何で、無言になるんだよ。ミズキに何かあったのか? 怪我の処置が、間に合わなかった、とか? でも一度は起き上がって、俺たちのとこに来たはずだ。じゃあ、その後に、何かがあった?
ま、さか。殺された、なんてこと……ない、よな?

だって、ここは異世界ってやつで、俺たちが見たこともない変な生き物が普通にいて、んで、あいつは女で、後輩で、俺が守ってやんなきゃいけなかったのに、俺を庇って怪我して。
それで、ミズキは、どうなったんだよ。
俺、まだ、あいつにお礼も言えてないんだぞ。ごめんなって、謝ることだって、出来てないんだ。

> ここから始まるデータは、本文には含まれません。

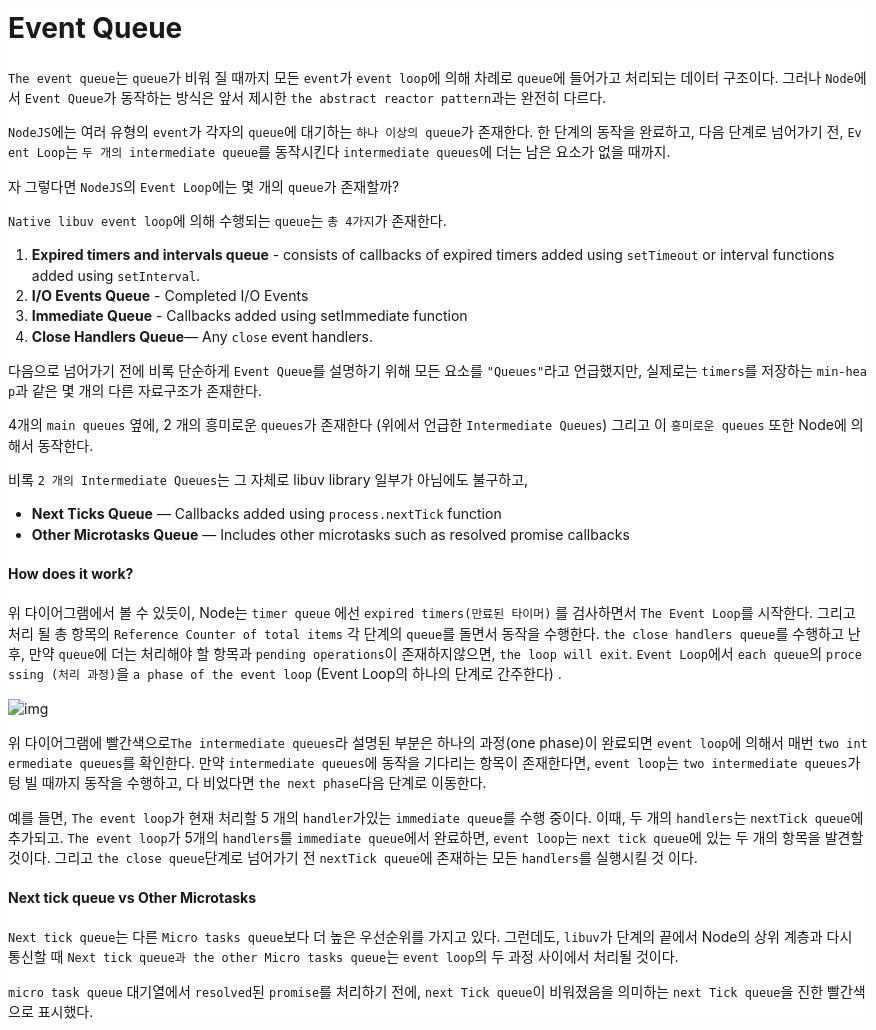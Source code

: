 # Event Queue

`The event queue`는 `queue`가 비워 질 때까지 모든 `event`가 `event loop`에 의해 차례로 `queue`에 들어가고 처리되는 데이터 구조이다. 그러나 `Node`에서 `Event Queue`가 동작하는 방식은 앞서 제시한 `the abstract reactor pattern`과는 완전히 다르다.

`NodeJS`에는 여러 유형의 `event`가 각자의 `queue`에 대기하는 `하나 이상의 queue`가 존재한다. 한 단계의 동작을 완료하고, 다음 단계로 넘어가기 전, `Event Loop`는 `두 개의 intermediate queue`를 동작시킨다 `intermediate queues`에 더는 남은 요소가 없을 때까지.

자 그렇다면 `NodeJS`의 `Event Loop`에는 몇 개의 `queue`가 존재할까?

`Native libuv event loop`에 의해 수행되는 `queue`는 `총 4가지`가 존재한다.

1. **Expired timers and intervals queue** - consists of callbacks of expired timers added using `setTimeout` or interval functions added using `setInterval`.
2. **I/O Events Queue** - Completed I/O Events
3. **Immediate Queue** - Callbacks added using setImmediate function
4. **Close Handlers Queue**— Any `close` event handlers.

다음으로 넘어가기 전에 비록 단순하게 `Event Queue`를 설명하기 위해 모든 요소를 `"Queues"`라고 언급했지만, 실제로는 `timers`를 저장하는 `min-heap`과 같은 몇 개의 다른 자료구조가 존재한다.

4개의 `main queues` 옆에, 2 개의 흥미로운 `queues`가 존재한다 (위에서 언급한 `Intermediate Queues`) 그리고 이 `흥미로운 queues` 또한 Node에 의해서 동작한다.

비록 `2 개의 Intermediate Queues`는 그 자체로 libuv library 일부가 아님에도 불구하고, 

- **Next Ticks Queue** — Callbacks added using `process.nextTick` function
- **Other Microtasks Queue** — Includes other microtasks such as resolved promise callbacks

#### How does it work?

위 다이어그램에서 볼 수 있듯이, Node는 `timer queue` 에선 `expired timers(만료된 타이머)` 를 검사하면서 `The Event Loop`를 시작한다. 그리고 처리 될 총 항목의 `Reference Counter of total items` 각 단계의 `queue`를 돌면서 동작을 수행한다. `the close handlers queue`를 수행하고 난 후, 만약 `queue`에 더는 처리해야 할 항목과 `pending operations`이 존재하지않으면, `the loop will exit`. `Event Loop`에서 `each queue`의 `processing (처리 과정)`을 `a phase of the event loop` (Event Loop의 하나의 단계로 간주한다) .

![img](C:\Users\user\Desktop\study\Study_Repo\Nodejs_Advanced_Concepts\images\04.eventloop)

위 다이어그램에 빨간색으로`The intermediate queues`라 설명된 부분은 하나의 과정(one phase)이 완료되면 `event loop`에 의해서 매번 `two intermediate queues`를 확인한다. 만약 `intermediate queues`에 동작을 기다리는 항목이 존재한다면,  `event loop`는 `two intermediate queues`가 텅 빌 때까지 동작을 수행하고, 다 비었다면 `the next phase`다음 단계로 이동한다.

예를 들면, `The event loop`가 현재 처리할 5 개의 `handler`가있는 `immediate queue`를 수행 중이다. 이때, 두 개의 `handlers`는 `nextTick queue`에 추가되고. `The event loop`가 5개의 `handlers`를 `immediate queue`에서 완료하면, `event loop`는 `next tick queue`에 있는 두 개의 항목을 발견할 것이다. 그리고 `the close queue`단계로 넘어가기 전 `nextTick queue`에 존재하는 모든 `handlers`를 실행시킬 것 이다.

####  Next tick queue vs Other Microtasks

`Next tick queue`는 다른 `Micro tasks queue`보다 더 높은 우선순위를 가지고 있다. 그런데도, `libuv`가 단계의 끝에서 Node의 상위 계층과 다시 통신할 때 `Next tick queue과 the other Micro tasks queue`는 `event loop`의 두 과정 사이에서 처리될 것이다.

`micro task queue` 대기열에서 `resolved`된 `promise`를 처리하기 전에, `next Tick queue`이 비워졌음을 의미하는 `next Tick queue`을 진한 빨간색으로 표시했다.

ウボォーもフィンクスも、何も答えない。どことなく不機嫌そうな顔で、俺から目を逸らしている。
じゃあ、もう一度。今度はシャルナークに訊こう。きっとあの人なら答えてくれるはずだ。それがダメなら、他の三人に訊けばいい。
あいつが、ミズキが、死ぬわけないんだ。だってミズキが死んだら、俺はこの何が何やらわかんねえ世界に一人きりで、二人で元の世界に帰ることだって、出来なくなるじゃないか。そんなのは絶対に、嫌だ。

ぐっと身体に力を入れて、一歩踏み出す。
悪い方に悪い方に考えだす思考を無理矢理止めて、大丈夫、生きてる、きっとどっかの部屋で寝てるだけだって言い聞かせて。
あの、と声をかけようとした瞬間。

「お前いい加減にしろよハゲコラァ!!」

すげえドスのきいた叫び声と共に、袋を抱えたミズキが、背後の扉を蹴破って来た。